With nested catalogs, CernVM-FS has a mechanism to partition the directory tree of a repository into many catalogs. Repository maintainers are responsible for sensible cutting of the directory trees into nested catalogs. They can do so by creating and removing the magic file .cvmfscatalog. If the directory tree has some inherent structure it could be worthwhile to auto-create most of the nested catalogs using a .cvmfsdirtab file. Please see below for details.
For example, in order to create a nested catalog for software release 1.0 in the hypothetical repository experiment.cern.ch, do
cvmfs_transaction touch /cvmfs/experiment.cern.ch/software/1.0/.cvmfscatalog cvmfs_server publish
If you want to merge a nested catalog with its parent catalog, remove the corresponding .cvmfscatalog file. Nested catalogs can be nested on arbitrary many levels.
Recommendations for Nested Catalogs
Nested catalogs should be created having in mind which files and directories are accessed together. This is typically the case for software releases, but can be also on the directory level that separates platforms. For instance, for a directory layout like
/cvmfs/experiment.cern.ch |- /software | |- /i686 | | |- 1.0 | | |- 2.0 | ` |- common | |- /x86_64 | | |- 1.0 | ` |- common |- /grid-certificates |- /scripts
it makes sense to have nested catalogs at
/cvmfs/experiment.cern.ch/software/i686 /cvmfs/experiment.cern.ch/software/x86_64 /cvmfs/experiment.cern.ch/software/i686/1.0 /cvmfs/experiment.cern.ch/software/i686/2.0 /cvmfs/experiment.cern.ch/software/x86_64/1.0
A nested catalog at the top level of each software package release is generally the best approach because once package releases are installed they tend to never change, which reduces churn and garbage generated in the repository from old catalogs that have changed.

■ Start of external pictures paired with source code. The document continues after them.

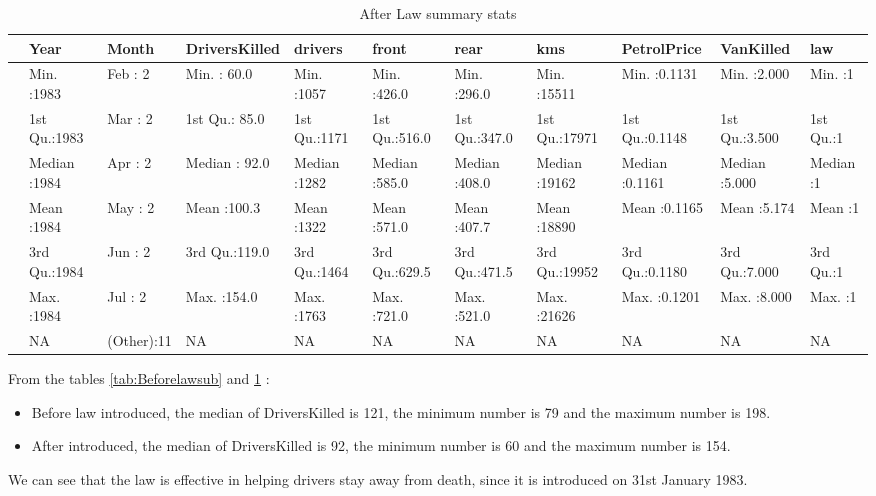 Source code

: \documentclass[11pt,a4paper,]{article}
\begin{document}
\begin{table}

\caption{\label{tab:Afterlawsub}After Law summary stats}
\centering
\begin{tabular}[t]{l|l|l|l|l|l|l|l|l|l|l}
\hline
  &      Year &     Month & DriversKilled &    drivers &     front &      rear &      kms &  PetrolPrice &   VanKilled &      law\\
\hline
 & Min.   :1983 & Feb    : 2 & Min.   : 60.0 & Min.   :1057 & Min.   :426.0 & Min.   :296.0 & Min.   :15511 & Min.   :0.1131 & Min.   :2.000 & Min.   :1\\
\hline
 & 1st Qu.:1983 & Mar    : 2 & 1st Qu.: 85.0 & 1st Qu.:1171 & 1st Qu.:516.0 & 1st Qu.:347.0 & 1st Qu.:17971 & 1st Qu.:0.1148 & 1st Qu.:3.500 & 1st Qu.:1\\
\hline
 & Median :1984 & Apr    : 2 & Median : 92.0 & Median :1282 & Median :585.0 & Median :408.0 & Median :19162 & Median :0.1161 & Median :5.000 & Median :1\\
\hline
 & Mean   :1984 & May    : 2 & Mean   :100.3 & Mean   :1322 & Mean   :571.0 & Mean   :407.7 & Mean   :18890 & Mean   :0.1165 & Mean   :5.174 & Mean   :1\\
\hline
 & 3rd Qu.:1984 & Jun    : 2 & 3rd Qu.:119.0 & 3rd Qu.:1464 & 3rd Qu.:629.5 & 3rd Qu.:471.5 & 3rd Qu.:19952 & 3rd Qu.:0.1180 & 3rd Qu.:7.000 & 3rd Qu.:1\\
\hline
 & Max.   :1984 & Jul    : 2 & Max.   :154.0 & Max.   :1763 & Max.   :721.0 & Max.   :521.0 & Max.   :21626 & Max.   :0.1201 & Max.   :8.000 & Max.   :1\\
\hline
 & NA & (Other):11 & NA & NA & NA & NA & NA & NA & NA & NA\\
\hline
\end{tabular}
\end{table}

From the tables \ref{tab:Beforelawsub} and \ref{tab:Afterlawsub} :

\begin{itemize}
\item
  Before law introduced, the median of DriversKilled is 121, the minimum number is 79 and the maximum number is 198.
\item
  After introduced, the median of DriversKilled is 92, the minimum number is 60 and the maximum number is 154.
\end{itemize}

We can see that the law is effective in helping drivers stay away from death, since it is introduced on 31st January 1983.
\end{document}
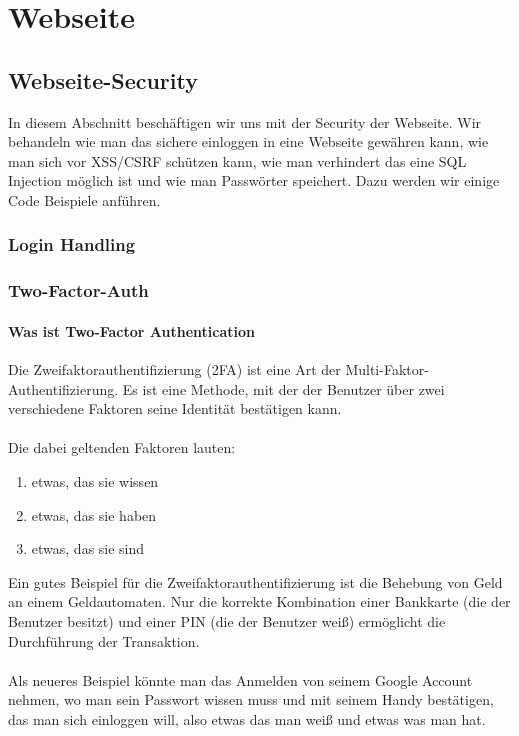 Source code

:
\chapter{Webseite}
\label{sec:Webseite}
\section{Webseite-Security}
\label{sec:Security}
In diesem Abschnitt beschäftigen wir uns mit der Security der Webseite.
Wir behandeln wie man das sichere einloggen in eine Webseite gewähren kann, 
wie man sich vor XSS/CSRF schützen kann, wie man verhindert das eine SQL Injection
möglich ist und wie man Passwörter speichert. Dazu werden wir einige Code Beispiele anführen.

\subsection{Login Handling}
\label{sec:Login}
\subsection{Two-Factor-Auth}
\label{sec:tfa}
\subsubsection{Was ist Two-Factor Authentication}
Die Zweifaktorauthentifizierung (2FA) ist eine Art der Multi-Faktor-Authentifizierung. Es ist eine Methode, mit der der Benutzer über zwei verschiedene Faktoren seine Identität bestätigen kann.\\ \\
Die dabei geltenden Faktoren lauten:
\begin{enumerate}
\item etwas, das sie wissen
\item etwas, das sie haben
\item etwas, das sie sind
\end{enumerate}
Ein gutes Beispiel für die Zweifaktorauthentifizierung ist die Behebung von Geld an einem Geldautomaten. Nur die korrekte Kombination einer Bankkarte (die der Benutzer besitzt) und einer PIN (die der Benutzer weiß) ermöglicht die Durchführung der Transaktion.\\ \\Als neueres Beispiel könnte man das Anmelden von seinem Google Account nehmen, wo man sein Passwort wissen muss und mit seinem Handy bestätigen, das man sich einloggen will, also etwas das man weiß und etwas was man hat. 


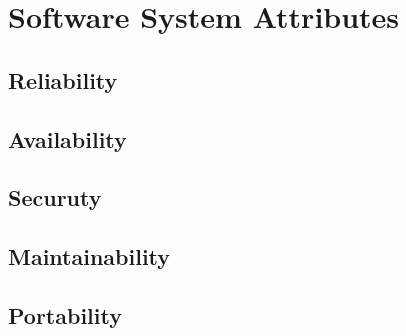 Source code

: \section{Software System Attributes}
\subsection{Reliability}
\subsection{Availability}
\subsection{Securuty}
\subsection{Maintainability}
\subsection{Portability} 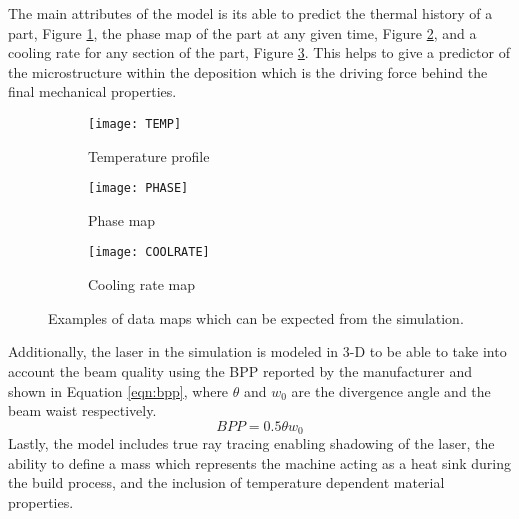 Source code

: The main attributes of the model is its able to predict the thermal history of a part, Figure \ref{fig:TEMP}, the phase map of the part at any given time, Figure \ref{fig:PHASE}, and a cooling rate for any section of the part, Figure \ref{fig:COOLRATE}.  This helps to give a predictor of the microstructure within the deposition which is the driving force behind the final mechanical properties. 
\begin{figure}[!htb]\centering
    \begin{subfigure}[c]{0.3\textwidth}
	\centering
	\texttt{[image: TEMP]}
	\caption{Temperature profile}
	\label{fig:TEMP}
    \end{subfigure}
        \begin{subfigure}[c]{0.3\textwidth}
    	\centering
    	\texttt{[image: PHASE]}
    	\caption{Phase map}
    	\label{fig:PHASE}
        \end{subfigure}
            \begin{subfigure}[c]{0.3\textwidth}
            \centering
        	\texttt{[image: COOLRATE]}
        	\caption{Cooling rate map}
        	\label{fig:COOLRATE}
            \end{subfigure}
	\caption{Examples of data maps which can be expected from the simulation.}
	\label{fig:data_maps}	
\end{figure}
Additionally, the laser in the simulation is modeled in 3-D to be able to take into account the beam quality using the \ac{BPP} reported by the manufacturer and shown in Equation \ref{eqn:bpp}, where $\theta$ and $w_0$ are the divergence angle and the beam waist respectively.
\begin{equation}\label{eqn:bpp}
	BPP = 0.5 \theta w_0
\end{equation} 
Lastly, the model includes true ray tracing enabling shadowing of the laser, the ability to define a mass which represents the machine acting as a heat sink during the build process, and the inclusion of temperature dependent material properties.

In addition, each run only tends to access one version of any package so having a separate catalog per version avoids loading catalog information that will not be used. A nested catalog at the top level of each platform may make sense if there is a significant number of platform-specific files that aren't included in other catalogs.
It could also make sense to have a nested catalog under grid-certificates, if the certificates are updated much more frequently than the other directories. It would
Auto-Creating Nested Catalogs Using a .cvmfsdirtab
Rather than managing .cvmfscatalog files by hand, a repository administrator may create a file called .cvmfsdirtab, in the top directory of the repository. This file contains a list of path specifications where .cvmfscatalog files should be created automatically. Therefore path specifications may contain shell wildcards such as asterisks (*) and question marks (?). The .cvmfsdirtab will be evaluated by `cvmfs_server publish` and takes care of the creation of .cvmfscatalog files before actually publishing the repository revision. A very good use of the patterns is to identify directories where software releases will be installed.
Additonally, one can exclude specific paths by preceeding lines in the .cvmfsdirtab file with an exclamation point (!). For the directory structure explained above, a .cvmfsdirtab might look like this to create the nested catalogs mentioned before:
/software/* /software/*/* ! */common
Restructuring the repository's directory tree is an expensive operation in CernVM-FS. Moreover, it can easily break client applications when they switch to a restructured file system snapshot. Therefore, your software directory tree layout should be relatively stable before you start filling the CernVM-FS repository.